◆ **Problem statement**:
Transcribe the records below. Leave nothing out and change nothing.

[Records excerpted from a collection]
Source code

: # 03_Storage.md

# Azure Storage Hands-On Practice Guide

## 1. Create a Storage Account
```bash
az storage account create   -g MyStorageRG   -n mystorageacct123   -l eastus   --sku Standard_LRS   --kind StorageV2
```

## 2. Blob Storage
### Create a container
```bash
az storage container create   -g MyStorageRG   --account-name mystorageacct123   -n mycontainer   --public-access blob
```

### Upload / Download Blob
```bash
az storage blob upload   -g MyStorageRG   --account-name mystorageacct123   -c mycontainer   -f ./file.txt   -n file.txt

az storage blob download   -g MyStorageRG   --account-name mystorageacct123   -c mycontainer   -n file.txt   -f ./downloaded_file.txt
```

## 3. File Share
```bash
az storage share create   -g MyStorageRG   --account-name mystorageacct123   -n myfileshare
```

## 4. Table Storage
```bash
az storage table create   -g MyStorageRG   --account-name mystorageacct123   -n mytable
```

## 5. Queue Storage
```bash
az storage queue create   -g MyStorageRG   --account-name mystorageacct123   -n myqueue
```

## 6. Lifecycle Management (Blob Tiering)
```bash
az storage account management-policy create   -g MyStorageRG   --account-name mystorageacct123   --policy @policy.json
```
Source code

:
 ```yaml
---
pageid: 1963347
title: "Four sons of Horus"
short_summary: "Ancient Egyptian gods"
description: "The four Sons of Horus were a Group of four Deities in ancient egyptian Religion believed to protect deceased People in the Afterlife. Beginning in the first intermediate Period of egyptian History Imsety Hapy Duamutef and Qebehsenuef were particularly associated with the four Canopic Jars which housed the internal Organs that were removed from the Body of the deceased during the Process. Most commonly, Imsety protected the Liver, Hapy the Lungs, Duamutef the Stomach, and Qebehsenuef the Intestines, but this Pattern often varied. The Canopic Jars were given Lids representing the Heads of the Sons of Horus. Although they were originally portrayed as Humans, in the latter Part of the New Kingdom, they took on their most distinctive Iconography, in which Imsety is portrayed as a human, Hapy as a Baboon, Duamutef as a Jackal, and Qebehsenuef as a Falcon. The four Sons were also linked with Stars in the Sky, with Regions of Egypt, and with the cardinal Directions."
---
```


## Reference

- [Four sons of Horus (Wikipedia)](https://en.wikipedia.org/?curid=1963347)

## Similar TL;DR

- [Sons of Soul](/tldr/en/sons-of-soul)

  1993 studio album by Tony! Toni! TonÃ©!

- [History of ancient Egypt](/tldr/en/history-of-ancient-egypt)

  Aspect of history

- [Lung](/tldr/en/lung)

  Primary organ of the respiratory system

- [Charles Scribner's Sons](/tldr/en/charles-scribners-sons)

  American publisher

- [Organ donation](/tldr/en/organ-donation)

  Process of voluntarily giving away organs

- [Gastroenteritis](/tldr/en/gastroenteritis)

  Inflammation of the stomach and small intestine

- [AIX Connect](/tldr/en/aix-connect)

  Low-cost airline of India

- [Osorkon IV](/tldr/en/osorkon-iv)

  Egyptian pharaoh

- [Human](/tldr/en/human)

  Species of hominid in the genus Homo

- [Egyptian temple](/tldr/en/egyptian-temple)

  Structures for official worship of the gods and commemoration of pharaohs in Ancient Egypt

◆ **Solution**:
Source code

: # 03_Storage.md

# Azure Storage Hands-On Practice Guide

## 1. Create a Storage Account
```bash
az storage account create   -g MyStorageRG   -n mystorageacct123   -l eastus   --sku Standard_LRS   --kind StorageV2
```

## 2. Blob Storage
### Create a container
```bash
az storage container create   -g MyStorageRG   --account-name mystorageacct123   -n mycontainer   --public-access blob
```

### Upload / Download Blob
```bash
az storage blob upload   -g MyStorageRG   --account-name mystorageacct123   -c mycontainer   -f ./file.txt   -n file.txt

az storage blob download   -g MyStorageRG   --account-name mystorageacct123   -c mycontainer   -n file.txt   -f ./downloaded_file.txt
```

## 3. File Share
```bash
az storage share create   -g MyStorageRG   --account-name mystorageacct123   -n myfileshare
```

## 4. Table Storage
```bash
az storage table create   -g MyStorageRG   --account-name mystorageacct123   -n mytable
```

## 5. Queue Storage
```bash
az storage queue create   -g MyStorageRG   --account-name mystorageacct123   -n myqueue
```

## 6. Lifecycle Management (Blob Tiering)
```bash
az storage account management-policy create   -g MyStorageRG   --account-name mystorageacct123   --policy @policy.json
```
Source code

:
 ```yaml
---
pageid: 1963347
title: "Four sons of Horus"
short_summary: "Ancient Egyptian gods"
description: "The four Sons of Horus were a Group of four Deities in ancient egyptian Religion believed to protect deceased People in the Afterlife. Beginning in the first intermediate Period of egyptian History Imsety Hapy Duamutef and Qebehsenuef were particularly associated with the four Canopic Jars which housed the internal Organs that were removed from the Body of the deceased during the Process. Most commonly, Imsety protected the Liver, Hapy the Lungs, Duamutef the Stomach, and Qebehsenuef the Intestines, but this Pattern often varied. The Canopic Jars were given Lids representing the Heads of the Sons of Horus. Although they were originally portrayed as Humans, in the latter Part of the New Kingdom, they took on their most distinctive Iconography, in which Imsety is portrayed as a human, Hapy as a Baboon, Duamutef as a Jackal, and Qebehsenuef as a Falcon. The four Sons were also linked with Stars in the Sky, with Regions of Egypt, and with the cardinal Directions."
---
```


## Reference

- [Four sons of Horus (Wikipedia)](https://en.wikipedia.org/?curid=1963347)

## Similar TL;DR

- [Sons of Soul](/tldr/en/sons-of-soul)

  1993 studio album by Tony! Toni! TonÃ©!

- [History of ancient Egypt](/tldr/en/history-of-ancient-egypt)

  Aspect of history

- [Lung](/tldr/en/lung)

  Primary organ of the respiratory system

- [Charles Scribner's Sons](/tldr/en/charles-scribners-sons)

  American publisher

- [Organ donation](/tldr/en/organ-donation)

  Process of voluntarily giving away organs

- [Gastroenteritis](/tldr/en/gastroenteritis)

  Inflammation of the stomach and small intestine

- [AIX Connect](/tldr/en/aix-connect)

  Low-cost airline of India

- [Osorkon IV](/tldr/en/osorkon-iv)

  Egyptian pharaoh

- [Human](/tldr/en/human)

  Species of hominid in the genus Homo

- [Egyptian temple](/tldr/en/egyptian-temple)

  Structures for official worship of the gods and commemoration of pharaohs in Ancient Egypt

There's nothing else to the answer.